Il est généralement admis que de nombreuses voitures de l’immédiat après-guerre souffraient d’un manque de constance. Jowett Cars, marque vénérable façonnée par l’austérité, n’échappa pas aux difficultés d’une nouvelle ère. En abandonnant des conceptions conservatrices et vieillissantes, le constructeur de Bradford chercha néanmoins à se réinventer avec une berline exécutive adaptée aux sensibilités modernes.

En 1947, la Javelin fut lancée. Son style, résolument ancré dans son époque, fut dessiné par Gerald Palmer, futur créateur de la Vauxhall Victor. Sa carrosserie monocoque aux formes arrondies marquait une rupture nette avec les lignes fragiles des voitures d’avant-guerre. Briggs Motor Bodies, à Doncaster, assurait la fabrication. Conçue en acier embouti avec un châssis intégré, elle se distinguait par ses phares intégrés et son pare-brise fortement incliné—une première pour une voiture britannique de série—signe de modernité.

 

Les acheteurs des premiers modèles PB de 1947 bénéficiaient d’un habitacle spacieux, avec sellerie en tissu ou cuir, levier de vitesses au volant et grand volant. Pour un tableau de bord en noyer, il fallait toutefois opter pour la version « de luxe ».

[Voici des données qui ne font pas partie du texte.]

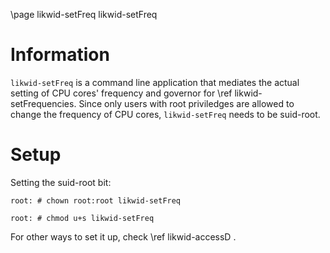 \page likwid-setFreq likwid-setFreq

<H1>Information</H1>
<CODE>likwid-setFreq</CODE> is a command line application that mediates the actual setting of CPU cores' frequency and governor for \ref likwid-setFrequencies. Since only users with root priviledges are allowed to change the frequency of CPU cores, <CODE>likwid-setFreq</CODE> needs to be suid-root.

<H1>Setup</H1>
Setting the suid-root bit:<BR>
<CODE>
root: # chown root:root likwid-setFreq<BR>
root: # chmod u+s likwid-setFreq
</CODE>

For other ways to set it up, check \ref likwid-accessD .
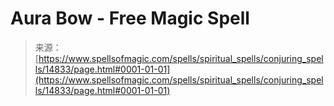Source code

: <!--yml
category: 未分类
date: 2024-06-12 18:53:53
-->

# Aura Bow - Free Magic Spell

> 来源：[https://www.spellsofmagic.com/spells/spiritual_spells/conjuring_spells/14833/page.html#0001-01-01](https://www.spellsofmagic.com/spells/spiritual_spells/conjuring_spells/14833/page.html#0001-01-01)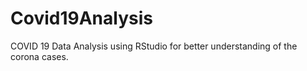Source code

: # Covid19Analysis
COVID 19 Data Analysis using RStudio for better understanding of the corona cases.
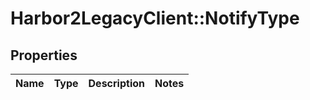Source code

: # Harbor2LegacyClient::NotifyType

## Properties
Name | Type | Description | Notes
------------ | ------------- | ------------- | -------------


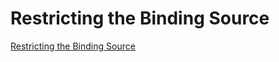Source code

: # Restricting the Binding Source

[Restricting the Binding Source](https://github.com/google/guice/wiki/RestrictedBindingSource)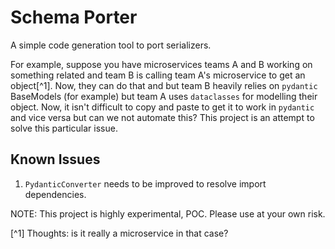 # Schema Porter

A simple code generation tool to port serializers.

For example, suppose you have microservices teams A and B working on something related
and team B is calling team A's microservice to get an object[^1]. Now, they can do that
and but team B heavily relies on `pydantic` BaseModels (for example) but team A uses
`dataclasses` for modelling their object. Now, it isn't difficult to copy and paste to
get it to work in `pydantic` and vice versa but can we not automate this? This project
is an attempt to solve this particular issue.

## Known Issues

1. `PydanticConverter` needs to be improved to resolve import dependencies. 

NOTE: This project is highly experimental, POC. Please use at your own risk.

[^1] Thoughts: is it really a microservice in that case?
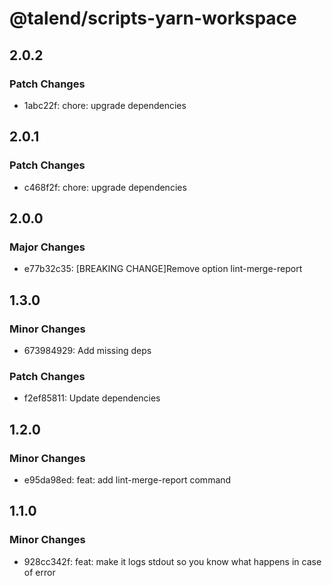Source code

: # @talend/scripts-yarn-workspace

## 2.0.2

### Patch Changes

- 1abc22f: chore: upgrade dependencies

## 2.0.1

### Patch Changes

- c468f2f: chore: upgrade dependencies

## 2.0.0

### Major Changes

- e77b32c35: [BREAKING CHANGE]Remove option lint-merge-report

## 1.3.0

### Minor Changes

- 673984929: Add missing deps

### Patch Changes

- f2ef85811: Update dependencies

## 1.2.0

### Minor Changes

- e95da98ed: feat: add lint-merge-report command

## 1.1.0

### Minor Changes

- 928cc342f: feat: make it logs stdout so you know what happens in case of error
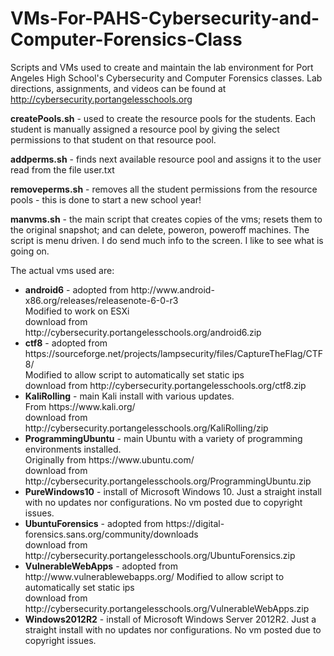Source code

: # VMs-For-PAHS-Cybersecurity-and-Computer-Forensics-Class
Scripts and VMs used to create and maintain the lab environment for Port Angeles High School's Cybersecurity and Computer Forensics classes.  Lab directions, assignments, and videos can be found at http://cybersecurity.portangelesschools.org

<b>createPools.sh</b> - used to create the resource pools for the students.  Each student is manually assigned a resource pool by giving the select permissions to that student on that resource pool.

<b>addperms.sh</b> - finds next available resource pool and assigns it to the user read from the file user.txt

<b>removeperms.sh</b> - removes all the student permissions from the resource pools - this is done to start a new school year!

<b>manvms.sh</b> - the main script that creates copies of the vms; resets them to the original snapshot; and can delete, poweron, poweroff machines.  The script is menu driven.  I do send much info to the screen.  I like to see what is going on.

The actual vms used are:

<ul>
   <li><b>android6</b> - adopted from http://www.android-x86.org/releases/releasenote-6-0-r3 <br>
   Modified to work on ESXi <br>
   download from http://cybersecurity.portangelesschools.org/android6.zip</li>
   
   <li><b>ctf8</b> - adopted from https://sourceforge.net/projects/lampsecurity/files/CaptureTheFlag/CTF8/ <br>
   Modified to allow script to automatically set static ips <br>
   download from http://cybersecurity.portangelesschools.org/ctf8.zip</li>
   
   <li><b>KaliRolling</b> - main Kali install with various updates. <br>
   From https://www.kali.org/ <br>
   download from http://cybersecurity.portangelesschools.org/KaliRolling/zip</li>
   
   <li><b>ProgrammingUbuntu</b> - main Ubuntu with a variety of programming environments installed. <br>
   Originally from https://www.ubuntu.com/ <br>
   download from http://cybersecurity.portangelesschools.org/ProgrammingUbuntu.zip</li>
   
   <li><b>PureWindows10</b> - install of Microsoft Windows 10. Just a straight install with no updates nor configurations. No vm posted due to copyright issues.<br></li>
   
   <li><b>UbuntuForensics</b> - adopted from https://digital-forensics.sans.org/community/downloads <br>
   download from http://cybersecurity.portangelesschools.org/UbuntuForensics.zip</li>
   
   <li><b>VulnerableWebApps</b> - adopted from http://www.vulnerablewebapps.org/ Modified to allow script to automatically set static ips <br>
   download from http://cybersecurity.portangelesschools.org/VulnerableWebApps.zip</li>
   
   <li><b>Windows2012R2</b> - install of Microsoft Windows Server 2012R2. Just a straight install with no updates nor configurations. No vm posted due to copyright issues.<br></li>
</ul>
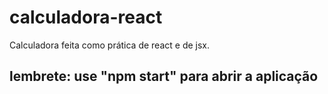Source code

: # calculadora-react
Calculadora feita como prática de react e de jsx.

## lembrete: use "npm start" para abrir a aplicação 
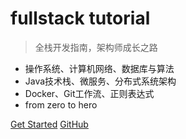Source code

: # fullstack tutorial

> 全栈开发指南，架构师成长之路

<!-- - 后台技术栈/全栈开发/架构师之路，秋招/春招/校招/面试 -->
- 操作系统、计算机网络、数据库与算法
- Java技术栈、微服务、分布式系统架构
- Docker、Git工作流、正则表达式
- from zero to hero

[Get Started](introduction)
[GitHub](https://github.com/frank-lam/fullstack-tutorial)
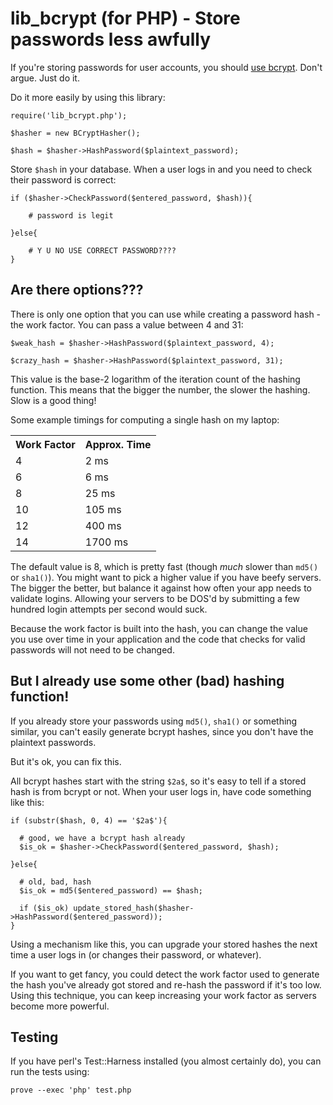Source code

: # lib_bcrypt (for PHP) - Store passwords less awfully

If you're storing passwords for user accounts, you should
<a href="http://codahale.com/how-to-safely-store-a-password/">use bcrypt</a>.
Don't argue. Just do it.

Do it more easily by using this library:

    require('lib_bcrypt.php');

    $hasher = new BCryptHasher();

    $hash = $hasher->HashPassword($plaintext_password);

Store `$hash` in your database. When a user logs in and you
need to check their password is correct:

    if ($hasher->CheckPassword($entered_password, $hash)){

        # password is legit

    }else{

        # Y U NO USE CORRECT PASSWORD????
    }


## Are there options???

There is only one option that you can use while creating a password
hash - the work factor. You can pass a value between 4 and 31:

    $weak_hash = $hasher->HashPassword($plaintext_password, 4);

    $crazy_hash = $hasher->HashPassword($plaintext_password, 31);

This value is the base-2 logarithm of the iteration count of the
hashing function. This means that the bigger the number, the slower
the hashing. Slow is a good thing!

Some example timings for computing a single hash on my laptop:

<table>
<tr><th>Work Factor</th><th>Approx. Time</th></tr>
<tr><td>4</td><td>2 ms</td></tr>
<tr><td>6</td><td>6 ms</td></tr>
<tr><td>8</td><td>25 ms</td></tr>
<tr><td>10</td><td>105 ms</td></tr>
<tr><td>12</td><td>400 ms</td></tr>
<tr><td>14</td><td>1700 ms</td></tr>
</table>

The default value is 8, which is pretty fast (though *much* slower than
`md5()` or `sha1()`). You might want to pick a higher value if you have
beefy servers. The bigger the better, but balance it against how often
your app needs to validate logins. Allowing your servers to be DOS'd by
submitting a few hundred login attempts per second would suck.

Because the work factor is built into the hash, you can change the value
you use over time in your application and the code that checks for valid 
passwords will not need to be changed.


## But I already use some other (bad) hashing function!

If you already store your passwords using `md5()`, `sha1()` or something
similar, you can't easily generate bcrypt hashes, since you don't have
the plaintext passwords.

But it's ok, you can fix this.

All bcrypt hashes start with the string `$2a$`, so it's easy to tell if
a stored hash is from bcrypt or not. When your user logs in, have code
something like this:

    if (substr($hash, 0, 4) == '$2a$'){

      # good, we have a bcrypt hash already
      $is_ok = $hasher->CheckPassword($entered_password, $hash);

    }else{

      # old, bad, hash
      $is_ok = md5($entered_password) == $hash;

      if ($is_ok) update_stored_hash($hasher->HashPassword($entered_password));
    }

Using a mechanism like this, you can upgrade your stored hashes the next
time a user logs in (or changes their password, or whatever).

If you want to get fancy, you could detect the work factor used to generate
the hash you've already got stored and re-hash the password if it's too low.
Using this technique, you can keep increasing your work factor as servers
become more powerful.


## Testing

If you have perl's Test::Harness installed (you almost certainly do), you can run the tests using:

    prove --exec 'php' test.php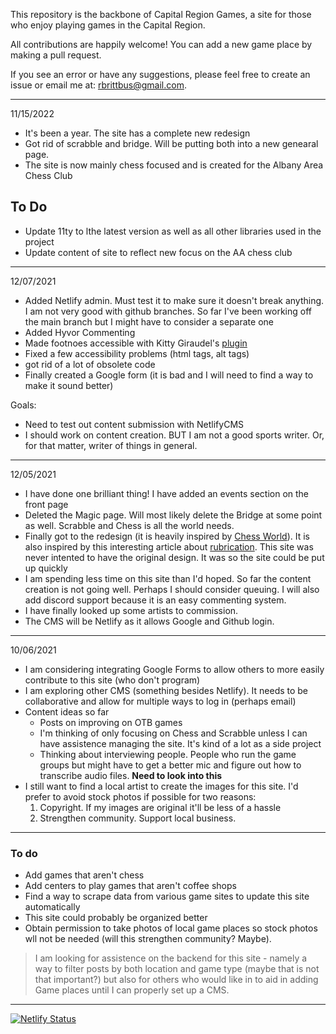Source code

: This repository is the backbone of Capital Region Games, a site for those who enjoy playing games in the Capital Region.

All contributions are happily welcome! You can add a new game place by making a pull request. 

If you see an error or have any suggestions, please feel free to create an issue or email me at: rbrittbus@gmail.com. 

_____________
11/15/2022

- It's been a year. The site has a complete new redesign 
- Got rid of scrabble and bridge. Will be putting both into a new genearal page.
- The site is now mainly chess focused and is created for the Albany Area Chess Club

## To Do
- Update 11ty to lthe latest version as well as all other libraries used in the project
- Update content of site to reflect new focus on the AA chess club
_____________
12/07/2021

 - Added Netlify admin. Must test it to make sure it doesn't break anything. I am not very good with github branches. So far I've been working off the main branch but I might have to consider a separate one
 - Added Hyvor Commenting
 - Made footnoes accessible with Kitty Giraudel's [plugin](https://github.com/KittyGiraudel/eleventy-plugin-footnotes)
 - Fixed a few accessibility problems (html tags, alt tags)
 - got rid of a lot of obsolete code
 - Finally created a Google form (it is bad and I will need to find a way to make it sound better)

 Goals:
 - Need to test out content submission with NetlifyCMS
 - I should work on content creation. BUT I am not a good sports writer. Or, for that matter, writer of things in general.
_____________
12/05/2021

 - I have done one brilliant thing! I have added an events section on the front page
 - Deleted the Magic page. Will most likely delete the Bridge at some point as well. Scrabble and Chess is all the world needs. 
 - Finally got to the redesign (it is heavily inspired by [Chess World](http://www.edochess.ca/batgirl/TopTen.html)). It is also inspired by this interesting article about [rubrication](https://www.gwern.net/Red). This site was never intented to have the original design. It was so the site could be put up quickly
 - I am spending less time on this site than I'd hoped. So far the content creation is not going well. Perhaps I should consider queuing. I will also add discord support because it is an easy commenting system.
 - I have finally looked up some artists to commission. 
 - The CMS will be Netlify as it allows Google and Github login.
_____________
10/06/2021

- I am considering integrating Google Forms to allow others to more easily contribute to this site (who don't program)
- I am exploring other CMS (something besides Netlify). It needs to be collaborative and allow for multiple ways to log in (perhaps email)
- Content ideas so far
    - Posts on improving on OTB games
    - I'm thinking of only focusing on Chess and Scrabble unless I can have assistence managing the site. It's kind of a lot as a side project
    -  Thinking about interviewing people. People who run the game groups but might have to get a better mic and figure out how to transcribe audio files. **Need to look into this**
- I still want to find a local artist to create the images for this site. I'd prefer to avoid stock photos if possible for two reasons:
    1. Copyright. If my images are original it'll be less of a hassle
    2. Strengthen community. Support local business. 
_____________

### To do

* Add games that aren't chess
* Add centers to play games that aren't coffee shops
* Find a way to scrape data from various game sites to update this site automatically
* This site could probably be organized better
* Obtain permission to take photos of local game places so stock photos wll not be needed (will this strengthen community? Maybe).

> I am looking for assistence on the backend for this site - namely a way to filter posts by both location and game type (maybe that is not that important?) but also for others who would like in to aid in adding Game places until I can properly set up a CMS.
_______

[![Netlify Status](https://api.netlify.com/api/v1/badges/7df80aa9-4d26-4539-be81-c0688a5d1575/deploy-status)](https://app.netlify.com/sites/capitalregiongames/deploys)

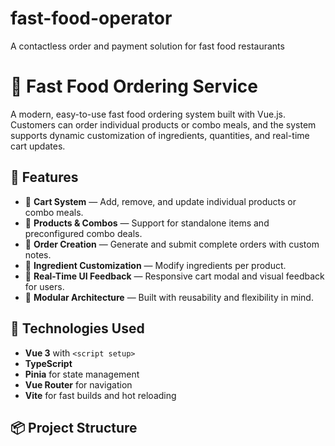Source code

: # fast-food-operator
A contactless order and payment solution for fast food restaurants

# 🍔 Fast Food Ordering Service

A modern, easy-to-use fast food ordering system built with Vue.js. Customers can order individual products or combo meals, and the system supports dynamic customization of ingredients, quantities, and real-time cart updates.

## 🚀 Features

- 🛒 **Cart System** — Add, remove, and update individual products or combo meals.
- 🍟 **Products & Combos** — Support for standalone items and preconfigured combo deals.
- 🧾 **Order Creation** — Generate and submit complete orders with custom notes.
- 🧩 **Ingredient Customization** — Modify ingredients per product.
- 💬 **Real-Time UI Feedback** — Responsive cart modal and visual feedback for users.
- 🔧 **Modular Architecture** — Built with reusability and flexibility in mind.

## 🧱 Technologies Used

- **Vue 3** with `<script setup>`
- **TypeScript**
- **Pinia** for state management
- **Vue Router** for navigation
- **Vite** for fast builds and hot reloading

## 📦 Project Structure
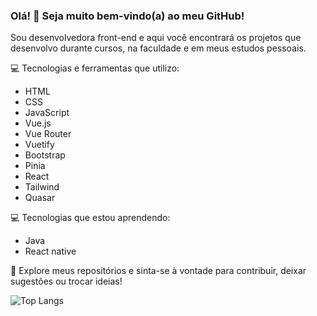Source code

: <h3>Olá! 👋 Seja muito bem-vindo(a) ao meu GitHub!</h3>

<p>Sou desenvolvedora front-end e aqui você encontrará os projetos que desenvolvo durante cursos, na faculdade e em meus estudos pessoais.</p>

    
💻 Tecnologias e ferramentas que utilizo:
   - HTML
   - CSS
   - JavaScript 
   - Vue.js
   - Vue Router
   - Vuetify
   - Bootstrap
   - Pinia
   - React
   - Tailwind
   - Quasar

💻 Tecnologias que estou aprendendo:
  - Java
  - React native

 


🚀 Explore meus repositórios e sinta-se à vontade para contribuir, deixar sugestões ou trocar ideias!


![Top Langs](https://github-readme-stats.vercel.app/api/top-langs/?username=CarolineT9&layout=compact&langs_count=6&theme=github_dark&card_width=500)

Sur le plan mécanique, la Javelin innovait également. Son moteur boxer à quatre cylindres de 1 486 cm³ à soupapes en tête offrait un gain d’espace intérieur sans augmenter la longueur du véhicule. Cette architecture présentait toutefois des inconvénients, notamment en matière d’entretien. Des opérations simples comme le remplacement des bougies pouvaient nécessiter le démontage des roues avant. Malgré cela, le moteur offrait une sonorité distinctive et des performances fiables, avec une vitesse de croisière d’environ 130 km/h.

 

Les choix de production freinèrent également son développement. Les premiers modèles étaient équipés de boîtes de vitesses fournies par Henry Meadows, avant que Jowett n’internalise la production. Cette transition s’avéra coûteuse et provoqua des goulets d’étranglement, laissant des voitures inachevées sur la chaîne.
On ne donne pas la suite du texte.